The short answer is, "It is not the quantity but the quality of repetition". I actually prefer to use the phrase "focused concentration" rather than repetition, and the reason for this is that repetition in and of itself can become mindless and counterproductive. What is really required is active listening while practicing, self-critique in real time, and immediate intervention when things don't go right or when things just aren't "good enough". This is my approach to teaching and practicing and is almost an art in itself that I have developed for myself over many years and which a student can only develop over time.
Parents who sit in on my lessons will observe that I don't just "cover or explain" material that the student is required to learn and practice on his/her own for the next lesson, but that I actively engage in a real "practice" session with the student. It is important for each student to take this process home so they can begin to follow the lesson example of how to practice. In fact, this is a critical part of the lesson.

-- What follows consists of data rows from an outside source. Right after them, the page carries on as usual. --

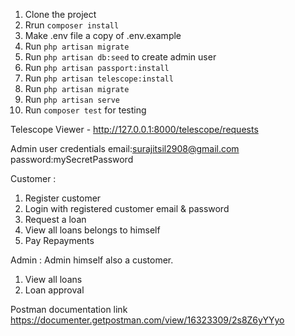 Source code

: 1. Clone the project
2. Rrun `composer install`
3. Make .env file a copy of .env.example
4. Run `php artisan migrate`
5. Run `php artisan db:seed` to create admin user
6. Run `php artisan passport:install`
7. Run `php artisan telescope:install`
8. Run `php artisan migrate`
9. Run `php artisan serve`
10. Run `composer test` for testing

Telescope Viewer - http://127.0.0.1:8000/telescope/requests

Admin user credentials
email:surajitsil2908@gmail.com
password:mySecretPassword

Customer :

1. Register customer
2. Login with registered customer email & password
3. Request a loan
4. View all loans belongs to himself
5. Pay Repayments

Admin :
Admin himself also a customer.

1. View all loans
2. Loan approval

Postman documentation link
https://documenter.getpostman.com/view/16323309/2s8Z6yYYyo
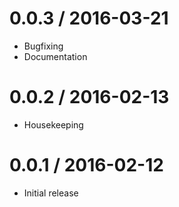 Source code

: 0.0.3 / 2016-03-21
==================

  * Bugfixing
  * Documentation

0.0.2 / 2016-02-13
==================

  * Housekeeping

0.0.1 / 2016-02-12
==================

  * Initial release

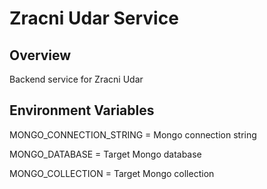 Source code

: # Zracni Udar Service

## Overview
Backend service for Zracni Udar

## Environment Variables
MONGO_CONNECTION_STRING = Mongo connection string

MONGO_DATABASE = Target Mongo database

MONGO_COLLECTION = Target Mongo collection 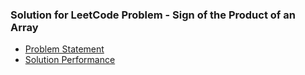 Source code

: ### Solution for LeetCode Problem - Sign of the Product of an Array
* [Problem Statement](https://leetcode.com/problems/sign-of-the-product-of-an-array/ "Two Sum")
* [Solution Performance](https://leetcode.com/submissions/detail/677408048/ "Solution Performance") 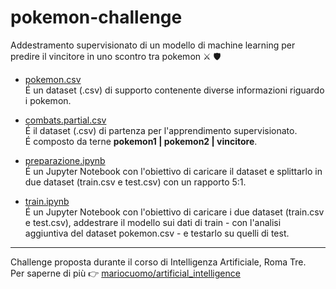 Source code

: # pokemon-challenge
Addestramento supervisionato di un modello di machine learning per predire il vincitore in uno scontro tra pokemon :crossed_swords: :shield:

* [pokemon.csv](https://github.com/mariocuomo/pokemon-challenge/blob/main/pokemon.csv)<br>
É un dataset (.csv) di supporto contenente diverse informazioni riguardo i pokemon.

* [combats.partial.csv](https://github.com/mariocuomo/pokemon-challenge/blob/main/combats.partial.csv)<br>
É il dataset (.csv) di partenza per l'apprendimento supervisionato.<br>
É composto da terne **pokemon1 | pokemon2 | vincitore**.

* [preparazione.ipynb](https://github.com/mariocuomo/pokemon-challenge/blob/main/preparazione.ipynb)<br>
É un Jupyter Notebook con l'obiettivo di caricare il dataset e splittarlo in due dataset (train.csv e test.csv) con un rapporto 5:1.

* [train.ipynb](https://github.com/mariocuomo/pokemon-challenge/blob/main/train.ipynb)<br>
É un Jupyter Notebook con l'obiettivo di caricare i due dataset (train.csv e test.csv), addestrare il modello sui dati di train - con l'analisi aggiuntiva del dataset pokemon.csv - e testarlo su quelli di test.

---
Challenge proposta durante il corso di Intelligenza Artificiale, Roma Tre.<br>
Per saperne di più :point_right: [mariocuomo/artificial_intelligence](https://github.com/mariocuomo/artificial_intelligence)

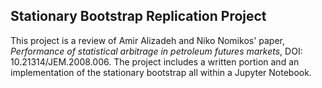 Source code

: ## Stationary Bootstrap Replication Project
This project is a review of Amir Alizadeh and Niko Nomikos' paper, *Performance of statistical arbitrage in petroleum futures markets*, DOI: 10.21314/JEM.2008.006. The project includes a written portion and an implementation of the stationary bootstrap all within a Jupyter Notebook.
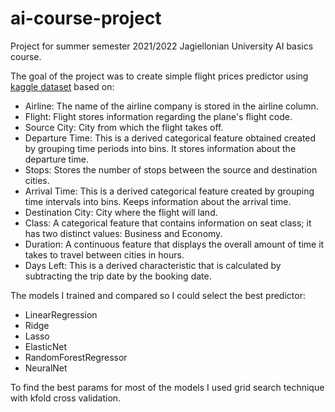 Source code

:# ai-course-project
Project for summer semester 2021/2022 Jagiellonian University AI basics course.

The goal of the project was to create simple flight prices predictor using [kaggle dataset](https://www.kaggle.com/datasets/shubhambathwal/flight-price-prediction) based on:
- Airline: The name of the airline company is stored in the airline column.
- Flight: Flight stores information regarding the plane's flight code.
- Source City: City from which the flight takes off.
- Departure Time: This is a derived categorical feature obtained created by grouping time periods into bins. It stores information about the departure time.
- Stops: Stores the number of stops between the source and destination cities.
- Arrival Time: This is a derived categorical feature created by grouping time intervals into bins. Keeps information about the arrival time.
- Destination City: City where the flight will land.
- Class: A categorical feature that contains information on seat class; it has two distinct values: Business and Economy.
- Duration: A continuous feature that displays the overall amount of time it takes to travel between cities in hours.
- Days Left: This is a derived characteristic that is calculated by subtracting the trip date by the booking date.

The models I trained and compared so I could select the best predictor:
- LinearRegression
- Ridge
- Lasso
- ElasticNet
- RandomForestRegressor
- NeuralNet

To find the best params for most of the models I used grid search technique with kfold cross validation.
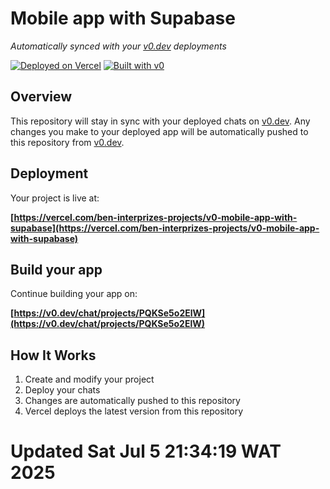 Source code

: # Mobile app with Supabase

*Automatically synced with your [v0.dev](https://v0.dev) deployments*

[![Deployed on Vercel](https://img.shields.io/badge/Deployed%20on-Vercel-black?style=for-the-badge&logo=vercel)](https://vercel.com/ben-interprizes-projects/v0-mobile-app-with-supabase)
[![Built with v0](https://img.shields.io/badge/Built%20with-v0.dev-black?style=for-the-badge)](https://v0.dev/chat/projects/PQKSe5o2ElW)

## Overview

This repository will stay in sync with your deployed chats on [v0.dev](https://v0.dev).
Any changes you make to your deployed app will be automatically pushed to this repository from [v0.dev](https://v0.dev).

## Deployment

Your project is live at:

**[https://vercel.com/ben-interprizes-projects/v0-mobile-app-with-supabase](https://vercel.com/ben-interprizes-projects/v0-mobile-app-with-supabase)**

## Build your app

Continue building your app on:

**[https://v0.dev/chat/projects/PQKSe5o2ElW](https://v0.dev/chat/projects/PQKSe5o2ElW)**

## How It Works

1. Create and modify your project 
2. Deploy your chats 
3. Changes are automatically pushed to this repository
4. Vercel deploys the latest version from this repository
# Updated Sat Jul  5 21:34:19 WAT 2025
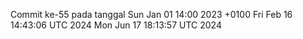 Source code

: Commit ke-55 pada tanggal Sun Jan 01 14:00 2023 +0100
Fri Feb 16 14:43:06 UTC 2024
Mon Jun 17 18:13:57 UTC 2024
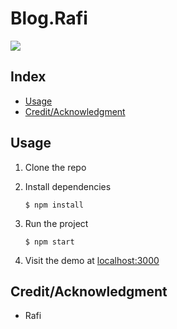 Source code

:# Blog.Rafi

![](images/4.edit.JPG)

## Index

- [Usage](#usage)
- [Credit/Acknowledgment](#creditacknowledgment)

## Usage

1.  Clone the repo
2.  Install dependencies

        $ npm install

3.  Run the project

        $ npm start

4.  Visit the demo at [localhost:3000](http://localhost:3000)

## Credit/Acknowledgment

- Rafi
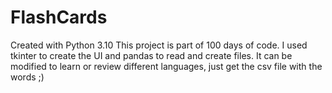 # FlashCards
Created with Python 3.10
This project is part of 100 days of code.
I used tkinter to create the UI and pandas to read and create files.
It can be modified to learn or review different languages, just get the csv file with the words ;)
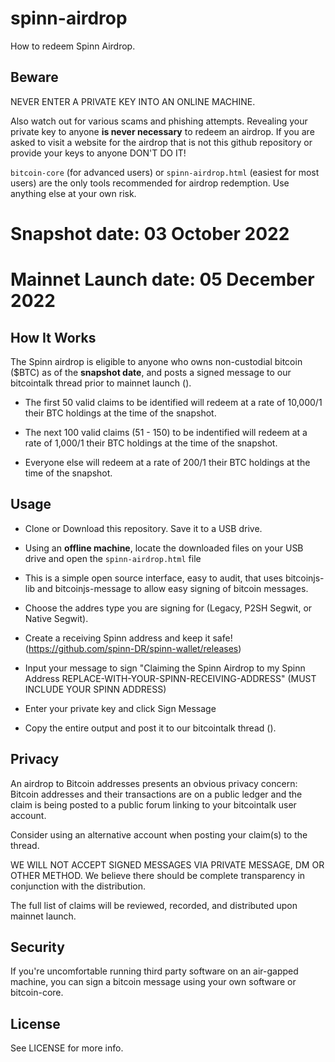 # spinn-airdrop
How to redeem Spinn Airdrop.

## Beware

NEVER ENTER A PRIVATE KEY INTO AN ONLINE MACHINE.

Also watch out for various scams and phishing attempts. Revealing your private key to anyone __is
never necessary__ to redeem an airdrop. If you are asked to visit a website for the airdrop that is not this github repository or provide your keys to anyone DON'T DO IT!

`bitcoin-core` (for advanced users) or `spinn-airdrop.html` (easiest for most users) are the only tools recommended for airdrop redemption. Use anything else at your own risk.

# Snapshot date: 03 October 2022
# Mainnet Launch date: 05 December 2022

## How It Works

The Spinn airdrop is eligible to anyone who owns non-custodial bitcoin ($BTC) as of the __snapshot date__, and posts a signed message to our bitcointalk thread prior to mainnet launch (). 

* The first 50 valid claims to be identified will redeem at a rate of 10,000/1 their BTC holdings at the time of the snapshot. 

* The next 100 valid claims (51 - 150) to be indentified will redeem at a rate of 1,000/1 their BTC holdings at the time of the snapshot.

* Everyone else will redeem at a rate of 200/1 their BTC holdings at the time of the snapshot.


## Usage

* Clone or Download this repository. Save it to a USB drive.

* Using an __offline machine__, locate the downloaded files on your USB drive and open the `spinn-airdrop.html` file 

* This is a simple open source interface, easy to audit, that uses bitcoinjs-lib and bitcoinjs-message to allow easy signing of bitcoin messages.

* Choose the addres type you are signing for (Legacy, P2SH Segwit, or Native Segwit).

* Create a receiving Spinn address and keep it safe! (https://github.com/spinn-DR/spinn-wallet/releases)

* Input your message to sign "Claiming the Spinn Airdrop to my Spinn Address REPLACE-WITH-YOUR-SPINN-RECEIVING-ADDRESS" (MUST INCLUDE YOUR SPINN ADDRESS)

* Enter your private key and click Sign Message

* Copy the entire output and post it to our bitcointalk thread (). 


## Privacy

An airdrop to Bitcoin addresses presents an obvious privacy concern: 
Bitcoin addresses and their transactions are on a public ledger and the claim is 
being posted to a public forum linking to your bitcointalk user account. 

Consider using an alternative account when posting your claim(s) to the thread.

WE WILL NOT ACCEPT SIGNED MESSAGES VIA PRIVATE MESSAGE, DM OR OTHER METHOD. We believe there should be complete transparency in conjunction with the distribution.

The full list of claims will be reviewed, recorded, and distributed upon mainnet launch.


## Security

If you're uncomfortable running third party software on an air-gapped machine, you can sign a bitcoin message using your own software or bitcoin-core.


## License

See LICENSE for more info.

I can't stress the importance of good practice habits too much. The greatest time killer and inefficiency in learning piano is developing bad habits such as ignoring "lessons learned" during the lesson. Such bad habits will always result in learning a piece "the wrong way", whether it be rhythm, fingering, notes, or whatever. When this happens, we need to take time to "unlearn" before we can get it right, hence the inefficiency.
For young learners, a certain amount of such required "unlearning" is inevitable, and this is why a two lesson per week schedule is always preferable. More frequent and consistent reinforcement of the "lessons learned" provides a hedge of protection against the development of bad habits, helps to minimize the hidden cost of time needed to "unlearn", and actually speeds up the learning process.